## RECORDED DATA
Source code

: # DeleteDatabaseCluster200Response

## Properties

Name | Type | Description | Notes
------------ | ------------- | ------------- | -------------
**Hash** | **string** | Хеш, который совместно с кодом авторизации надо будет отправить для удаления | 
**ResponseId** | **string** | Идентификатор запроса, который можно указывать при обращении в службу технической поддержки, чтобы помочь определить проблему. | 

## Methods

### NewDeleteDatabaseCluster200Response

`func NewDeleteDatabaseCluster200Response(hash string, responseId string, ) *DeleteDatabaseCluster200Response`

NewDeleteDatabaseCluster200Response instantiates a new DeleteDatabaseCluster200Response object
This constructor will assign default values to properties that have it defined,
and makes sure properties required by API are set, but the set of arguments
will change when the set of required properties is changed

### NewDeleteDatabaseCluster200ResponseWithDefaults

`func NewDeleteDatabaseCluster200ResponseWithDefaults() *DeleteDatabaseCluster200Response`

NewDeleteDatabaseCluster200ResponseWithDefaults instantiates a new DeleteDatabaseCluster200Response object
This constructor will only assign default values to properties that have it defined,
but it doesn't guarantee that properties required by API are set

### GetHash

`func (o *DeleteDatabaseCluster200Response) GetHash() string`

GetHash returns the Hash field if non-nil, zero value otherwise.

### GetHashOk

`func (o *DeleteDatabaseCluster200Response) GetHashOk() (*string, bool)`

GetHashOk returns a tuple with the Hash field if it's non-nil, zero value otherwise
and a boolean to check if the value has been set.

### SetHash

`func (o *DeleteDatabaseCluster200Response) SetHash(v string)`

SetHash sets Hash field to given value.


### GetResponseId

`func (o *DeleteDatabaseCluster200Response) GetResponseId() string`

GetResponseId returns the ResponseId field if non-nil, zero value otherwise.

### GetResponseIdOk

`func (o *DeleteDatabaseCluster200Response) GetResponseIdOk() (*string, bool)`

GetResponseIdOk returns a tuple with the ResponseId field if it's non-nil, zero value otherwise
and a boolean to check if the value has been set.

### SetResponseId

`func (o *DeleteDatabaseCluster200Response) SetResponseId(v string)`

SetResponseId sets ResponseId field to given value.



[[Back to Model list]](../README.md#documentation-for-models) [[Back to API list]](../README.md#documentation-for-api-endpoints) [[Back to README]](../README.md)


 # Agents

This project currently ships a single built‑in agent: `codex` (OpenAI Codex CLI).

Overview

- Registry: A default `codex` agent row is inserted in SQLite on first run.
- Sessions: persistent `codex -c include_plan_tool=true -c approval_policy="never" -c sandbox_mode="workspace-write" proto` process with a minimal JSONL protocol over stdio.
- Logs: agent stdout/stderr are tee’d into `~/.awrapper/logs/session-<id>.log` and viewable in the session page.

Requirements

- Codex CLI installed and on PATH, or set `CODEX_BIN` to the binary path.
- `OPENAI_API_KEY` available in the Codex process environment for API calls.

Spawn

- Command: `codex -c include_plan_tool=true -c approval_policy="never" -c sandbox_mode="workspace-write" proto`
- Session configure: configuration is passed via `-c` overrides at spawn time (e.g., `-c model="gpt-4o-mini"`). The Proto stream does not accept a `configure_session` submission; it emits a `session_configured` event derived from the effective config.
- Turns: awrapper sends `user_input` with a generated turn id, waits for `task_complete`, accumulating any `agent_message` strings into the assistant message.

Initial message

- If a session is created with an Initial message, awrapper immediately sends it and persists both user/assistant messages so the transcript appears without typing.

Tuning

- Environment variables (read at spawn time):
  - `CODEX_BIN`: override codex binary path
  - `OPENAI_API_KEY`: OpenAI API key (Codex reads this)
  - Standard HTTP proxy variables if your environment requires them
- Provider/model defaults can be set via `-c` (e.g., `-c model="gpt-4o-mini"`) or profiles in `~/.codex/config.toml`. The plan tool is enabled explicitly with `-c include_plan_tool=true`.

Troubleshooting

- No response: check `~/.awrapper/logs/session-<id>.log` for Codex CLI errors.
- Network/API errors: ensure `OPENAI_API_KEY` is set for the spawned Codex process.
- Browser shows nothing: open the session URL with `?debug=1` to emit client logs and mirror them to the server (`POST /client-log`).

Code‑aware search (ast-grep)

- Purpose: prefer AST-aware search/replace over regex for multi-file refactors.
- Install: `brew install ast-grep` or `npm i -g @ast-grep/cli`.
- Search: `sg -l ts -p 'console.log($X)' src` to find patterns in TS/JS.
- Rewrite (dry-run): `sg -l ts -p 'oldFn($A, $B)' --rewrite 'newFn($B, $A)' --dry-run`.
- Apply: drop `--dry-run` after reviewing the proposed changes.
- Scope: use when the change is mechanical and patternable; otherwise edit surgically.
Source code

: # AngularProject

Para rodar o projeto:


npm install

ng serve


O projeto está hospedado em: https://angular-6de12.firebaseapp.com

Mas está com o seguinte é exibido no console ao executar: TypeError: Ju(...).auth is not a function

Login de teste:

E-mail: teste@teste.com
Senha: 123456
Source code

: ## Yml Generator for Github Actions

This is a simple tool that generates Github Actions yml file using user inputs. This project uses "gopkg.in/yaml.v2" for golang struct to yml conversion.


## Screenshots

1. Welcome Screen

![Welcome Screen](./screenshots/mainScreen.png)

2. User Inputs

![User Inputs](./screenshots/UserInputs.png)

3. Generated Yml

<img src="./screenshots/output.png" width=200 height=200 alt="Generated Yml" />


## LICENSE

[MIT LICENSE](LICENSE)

## ASSIGNMENT
Please write out, exactly as they appear above, only the lines in the stretch from the line with "NewDeleteDatabaseCluster200Response(hash string, responseId" through the line with "(o *DeleteDatabaseCluster200Response) GetHashOk()".

## RESULT FOR THIS TASK
`func NewDeleteDatabaseCluster200Response(hash string, responseId string, ) *DeleteDatabaseCluster200Response`

NewDeleteDatabaseCluster200Response instantiates a new DeleteDatabaseCluster200Response object
This constructor will assign default values to properties that have it defined,
and makes sure properties required by API are set, but the set of arguments
will change when the set of required properties is changed

### NewDeleteDatabaseCluster200ResponseWithDefaults

`func NewDeleteDatabaseCluster200ResponseWithDefaults() *DeleteDatabaseCluster200Response`

NewDeleteDatabaseCluster200ResponseWithDefaults instantiates a new DeleteDatabaseCluster200Response object
This constructor will only assign default values to properties that have it defined,
but it doesn't guarantee that properties required by API are set

### GetHash

`func (o *DeleteDatabaseCluster200Response) GetHash() string`

GetHash returns the Hash field if non-nil, zero value otherwise.

### GetHashOk

`func (o *DeleteDatabaseCluster200Response) GetHashOk() (*string, bool)`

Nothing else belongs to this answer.